Are Language Gaps A Form of Discrimination?

Some employees do not share the same language as their employer or fellow employees. Does this language barrier constitute a form of actionable employment discrimination in Washington? It could if it is properly argued as a type of illegal national origin discrimination.

The Denver Post reports that a group of Auraria, Colorado janitors recently filed a class action complaint alleging that lack of Spanish communication at their workplace amounts to discrimination. More specifically, the EEOC-filed grievances allege that the lack of communication in the janitors’ native Spanish language has resulted in unfair working conditions such as: changes in scheduling, pay decreases, workplaces injuries and even terminations. The complaint also alleges that all these problems are all solvable but that the managing agency refused to communicate to the janitors in Spanish. In some instances, the complaint alleged that the English-only instructions caused the janitors to prick themselves with needles.
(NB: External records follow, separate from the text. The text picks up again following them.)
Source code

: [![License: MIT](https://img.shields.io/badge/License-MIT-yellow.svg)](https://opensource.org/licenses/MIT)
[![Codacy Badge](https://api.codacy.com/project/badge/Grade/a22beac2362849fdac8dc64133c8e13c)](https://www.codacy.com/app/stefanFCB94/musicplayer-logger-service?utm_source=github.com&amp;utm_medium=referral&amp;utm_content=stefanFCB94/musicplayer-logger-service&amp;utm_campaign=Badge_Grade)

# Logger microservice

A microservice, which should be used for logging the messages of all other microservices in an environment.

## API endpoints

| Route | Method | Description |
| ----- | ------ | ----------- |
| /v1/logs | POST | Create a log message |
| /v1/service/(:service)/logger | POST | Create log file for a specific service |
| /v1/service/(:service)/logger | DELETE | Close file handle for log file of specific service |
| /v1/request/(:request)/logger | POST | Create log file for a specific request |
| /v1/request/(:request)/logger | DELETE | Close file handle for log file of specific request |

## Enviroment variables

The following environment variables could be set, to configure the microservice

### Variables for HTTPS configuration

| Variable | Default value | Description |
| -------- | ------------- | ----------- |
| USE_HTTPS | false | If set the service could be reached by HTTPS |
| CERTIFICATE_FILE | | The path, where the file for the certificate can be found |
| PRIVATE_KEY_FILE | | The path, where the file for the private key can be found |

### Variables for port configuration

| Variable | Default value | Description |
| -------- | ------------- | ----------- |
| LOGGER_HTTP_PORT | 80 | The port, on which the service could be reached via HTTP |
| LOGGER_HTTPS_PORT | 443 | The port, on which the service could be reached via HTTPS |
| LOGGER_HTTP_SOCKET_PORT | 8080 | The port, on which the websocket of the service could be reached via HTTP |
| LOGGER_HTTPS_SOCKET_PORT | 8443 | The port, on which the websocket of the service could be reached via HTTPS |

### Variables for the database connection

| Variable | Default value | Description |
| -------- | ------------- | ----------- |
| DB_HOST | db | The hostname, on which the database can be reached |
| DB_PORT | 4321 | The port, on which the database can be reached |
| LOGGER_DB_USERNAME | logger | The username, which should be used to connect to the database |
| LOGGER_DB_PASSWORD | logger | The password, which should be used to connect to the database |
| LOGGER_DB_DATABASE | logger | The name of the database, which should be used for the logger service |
Two immediate questions arise in cases like these: does this constitute illegal discrimination and are the employers obligated to communicate to employees in a language other than English? Let’s tackle the first issue in this blog.

National origin discrimination is a form of illegal discrimination in Washington as well as Colorado. As it relates to languages in the workplace, prevailing on these types of claims can be quite tricky. In the employment context, national origin discrimination involves treating employees (as well as applicants) unfavorably because of his or her national origin. This employment discrimination can take place even for individuals that were born in the United States but the employer makes negative associations with the employer’s ethnicity. Interestingly enough, employees may experience national origin discrimination for perceived but not actual ethnicity or accents.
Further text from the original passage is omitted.